Congratulations to Hoff for stomping on so many ants in one message :-).

Jordan, it would certainly be nice to cross-pollinate the different porting 
efforts but that may be much harder to do than you are allowing.  Also, the 
efforts to keep Perl up and running on VMS are not necessarily that 
different from what's required on other platforms.  There is talk of using 
an stdio replacment library for Perl because the libraries of all the major 
Unix vendors have stdio routines that are broken or incompatible in various 
ways.

[snip]
>A lot of people are looking at the "nasty problems in VMS.C" and
>sometimes you hear people thinking aloud "if only I could change 
>the way read() works or ...".
>
>The problem is that to work around limitations and deficiencies in
>the C RTL requires extensive infrastructure built on TOP of the 
>current C RTL.  This has led to lots of parallel efforts _already_.

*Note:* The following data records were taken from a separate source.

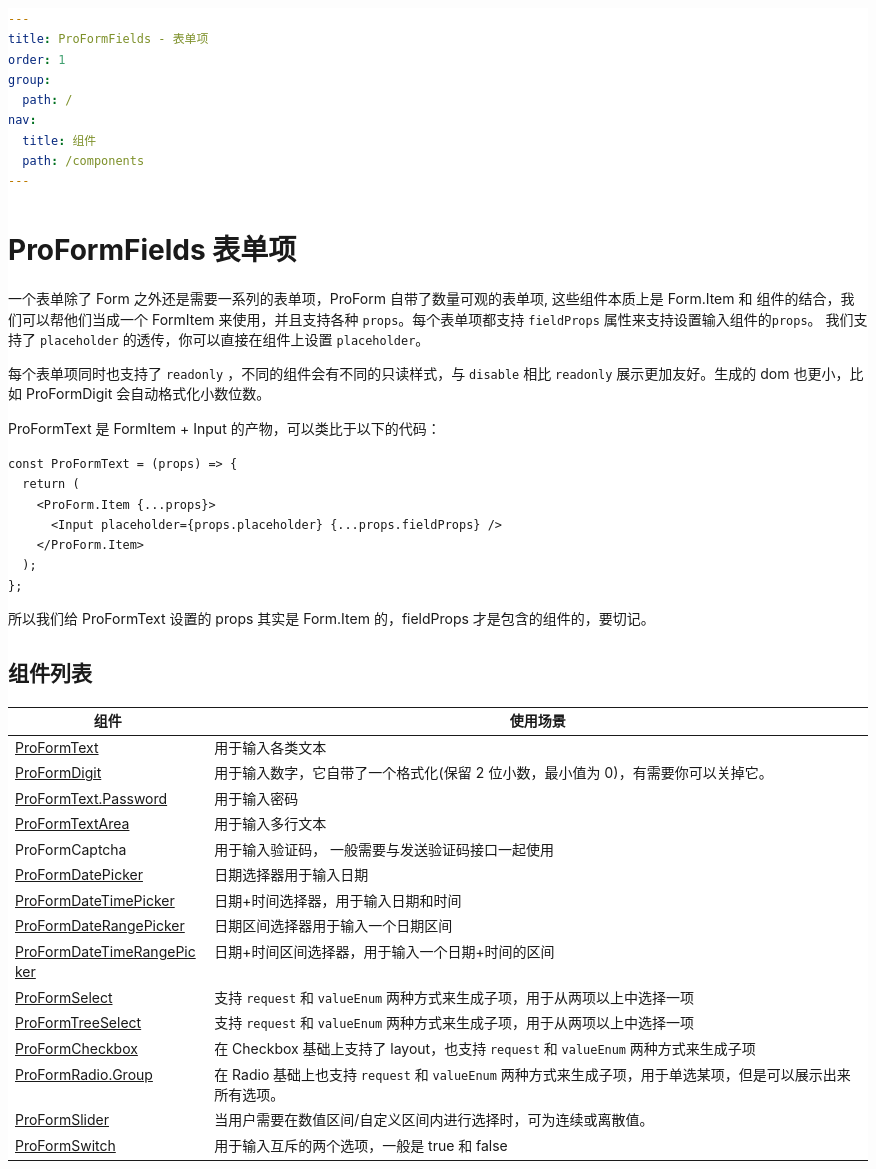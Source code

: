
 ```yaml
---
title: ProFormFields - 表单项
order: 1
group:
  path: /
nav:
  title: 组件
  path: /components
---
```


# ProFormFields 表单项

一个表单除了 Form 之外还是需要一系列的表单项，ProForm 自带了数量可观的表单项, 这些组件本质上是 Form.Item 和 组件的结合，我们可以帮他们当成一个 FormItem 来使用，并且支持各种 `props`。每个表单项都支持 `fieldProps` 属性来支持设置输入组件的`props`。 我们支持了 `placeholder` 的透传，你可以直接在组件上设置 `placeholder`。

每个表单项同时也支持了 `readonly` ，不同的组件会有不同的只读样式，与 `disable` 相比 `readonly` 展示更加友好。生成的 dom 也更小，比如 ProFormDigit 会自动格式化小数位数。

ProFormText 是 FormItem + Input 的产物，可以类比于以下的代码：

```tsx | pure
const ProFormText = (props) => {
  return (
    <ProForm.Item {...props}>
      <Input placeholder={props.placeholder} {...props.fieldProps} />
    </ProForm.Item>
  );
};
```

所以我们给 ProFormText 设置的 props 其实是 Form.Item 的，fieldProps 才是包含的组件的，要切记。

## 组件列表

| 组件 | 使用场景 |
| --- | --- |
| [ProFormText](https://ant.design/components/input-cn/#Input.Password) | 用于输入各类文本 |
| [ProFormDigit](https://ant.design/components/input-number-cn/) | 用于输入数字，它自带了一个格式化(保留 2 位小数，最小值为 0)，有需要你可以关掉它。 |
| [ProFormText.Password](https://ant.design/components/input-cn/#Input.Password) | 用于输入密码 |
| [ProFormTextArea](https://ant.design/components/input-cn/#Input.Password) | 用于输入多行文本 |
| ProFormCaptcha | 用于输入验证码， 一般需要与发送验证码接口一起使用 |
| [ProFormDatePicker](https://ant.design/components/date-picker-cn/) | 日期选择器用于输入日期 |
| [ProFormDateTimePicker](https://ant.design/components/date-picker-cn/) | 日期+时间选择器，用于输入日期和时间 |
| [ProFormDateRangePicker](https://ant.design/components/date-picker-cn/) | 日期区间选择器用于输入一个日期区间 |
| [ProFormDateTimeRangePicker](https://ant.design/components/date-picker-cn/) | 日期+时间区间选择器，用于输入一个日期+时间的区间 |
| [ProFormSelect](https://ant.design/components/select-cn/) | 支持 `request` 和 `valueEnum` 两种方式来生成子项，用于从两项以上中选择一项 |
| [ProFormTreeSelect](https://ant.design/components/tree-select-cn/) | 支持 `request` 和 `valueEnum` 两种方式来生成子项，用于从两项以上中选择一项 |
| [ProFormCheckbox](https://ant.design/components/checkbox-cn/) | 在 Checkbox 基础上支持了 layout，也支持 `request` 和 `valueEnum` 两种方式来生成子项 |
| [ProFormRadio.Group](https://ant.design/components/radio-cn/) | 在 Radio 基础上也支持 `request` 和 `valueEnum` 两种方式来生成子项，用于单选某项，但是可以展示出来所有选项。 |
| [ProFormSlider](https://ant.design/components/slider-cn/) | 当用户需要在数值区间/自定义区间内进行选择时，可为连续或离散值。 |
| [ProFormSwitch](https://ant.design/components/switch-cn/) | 用于输入互斥的两个选项，一般是 true 和 false |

Sometimes parallel and sometimes just different.  All over the frontport 
code you see comments to the effect that a particular jacket exists to 
circumvent a particular problem that is unique to Mozilla.  I'm in the midst 
of trying to whack GNU patch into shape for the freeware CD, and I'm afraid 
I've created some pretty nasty little jackets that make this utility happy 
but wouldn't work anywhere else.  Integrating and generalizing this sort of 
stuff ain't exactly easy.

>I invite you to look at VMS.C. 

But pour a strong drink first.  There are some things that are pure cruft 
now, or would be if everyone had this year's C RTL.  But since VMS culture 
hangs on to things that are working, there are a lot of systems with 
five-year-old C RTLs and Perl works pretty well on them.  There are also a 
lot of things that make Perl be Perl and aren't simply Unix compatibility 
enhancements in any generic sense.

>Anyone who was brave enough to actually attempt to maintain a "custom" 
>C RTL would probably also have some good ideas and be able to actually
>contribute to the development.  Compaq could choose to accept or reject
>any changes made in the community for inclusion into future supported
>releases.

This just might bear fruit in the long run, but I don't see it as a way to 
avoid duplication of effort, at least not in the near term.  In part open 
source works by duplicating effort and then killing off the weaker children. 
What I meant by "enlightened autocracy" in my earlier post was that some 
central authority needs to strangle the weaklings and nurture the thrivers.  
It takes both technical and management resources to do that. If you don't do 
it that way you end up with diverging versions that create more problems 
than they solve.  

It is not unprecedented for a major vendor to open source the crown jewels; 
Apple's Darwin project (the open source version of OS X) testifies to that.  
I don't think Compaq should try it, though, if they aren't ready for it, 
which it sounds like they aren't.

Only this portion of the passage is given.